[FLINK-33211][table] support flink table lineage #24618

HuangZhenQiu · 2024-04-03T14:17:51Z

What is the purpose of the change

Add Table Lineage Vertex into transformation in planner. The final LineageGraph is generated from transformation and put into StreamGraph. The lineage graph will be published to Lineage Listener in follow up PR.
Deprecated table source and sink are not considered as no enough info can be used for name and namespace for lineage dataset.

Brief change log

add table lineage interface and default implementations
create lineage vertex and add them to transformation in the phase of physical plan to transformation conversion.

Verifying this change

Add TableLineageGraphTest for both stream and batch.
Added LineageGraph verification in TransformationsTest for legacy sources.

Does this pull request potentially affect one of the following parts:

Dependencies (does it add or upgrade a dependency): (no)
The public API, i.e., is any changed class annotated with @Public(Evolving): (yes)
The serializers: (no)
The runtime per-record code paths (performance sensitive): (no)
Anything that affects deployment or recovery: JobManager (and its components), Checkpointing, Kubernetes/Yarn, ZooKeeper: (no)
The S3 file system connector: (no)

Documentation

Does this pull request introduce a new feature? (no)
If yes, how is the feature documented? (not applicable )

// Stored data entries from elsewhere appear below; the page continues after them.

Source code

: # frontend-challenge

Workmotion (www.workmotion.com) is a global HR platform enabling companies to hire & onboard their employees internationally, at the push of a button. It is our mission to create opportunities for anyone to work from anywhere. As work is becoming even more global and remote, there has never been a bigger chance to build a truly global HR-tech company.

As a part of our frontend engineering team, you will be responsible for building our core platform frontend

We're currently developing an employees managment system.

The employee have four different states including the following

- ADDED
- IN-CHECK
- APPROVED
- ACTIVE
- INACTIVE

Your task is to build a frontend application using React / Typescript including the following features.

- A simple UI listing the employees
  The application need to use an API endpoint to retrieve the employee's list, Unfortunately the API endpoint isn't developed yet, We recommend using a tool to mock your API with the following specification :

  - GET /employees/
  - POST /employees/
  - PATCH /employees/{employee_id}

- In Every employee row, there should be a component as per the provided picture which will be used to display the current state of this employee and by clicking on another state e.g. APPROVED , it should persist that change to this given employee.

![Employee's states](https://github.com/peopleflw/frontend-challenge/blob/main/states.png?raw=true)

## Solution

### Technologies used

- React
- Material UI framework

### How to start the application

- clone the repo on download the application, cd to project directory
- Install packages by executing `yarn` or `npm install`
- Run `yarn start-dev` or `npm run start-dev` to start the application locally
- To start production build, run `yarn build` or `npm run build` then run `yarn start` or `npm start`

HuangZhenQiu · 2024-04-03T16:56:01Z

@flinkbot run azure

flinkbot · 2024-04-04T09:38:53Z

CI report:

4fc6696 Azure: SUCCESS

Bot commands

The @flinkbot bot supports the following commands:

@flinkbot run azure re-run the last Azure build

HuangZhenQiu · 2024-04-04T15:56:41Z

@flinkbot run azure

PatrickRen

@HuangZhenQiu Thanks for the contribution! I left some comments.

Also I found a lot of one-line changes removing blank line in file header. Could you split them to another hotfix commit, or directly revert them as they are not quite necessary?

PatrickRen · 2024-04-23T07:43:38Z

...ava/src/main/java/org/apache/flink/streaming/api/transformations/PhysicalTransformation.java

@@ -34,6 +35,7 @@
 public abstract class PhysicalTransformation<T> extends Transformation<T> {

    private boolean supportsConcurrentExecutionAttempts = true;
+    private LineageVertex lineageVertex;


It looks like only source and sink transformations have lineage vertex. What about we only add it to source / sink transformations?

Make sense. Added an TransformationWithLineage class for this purpose.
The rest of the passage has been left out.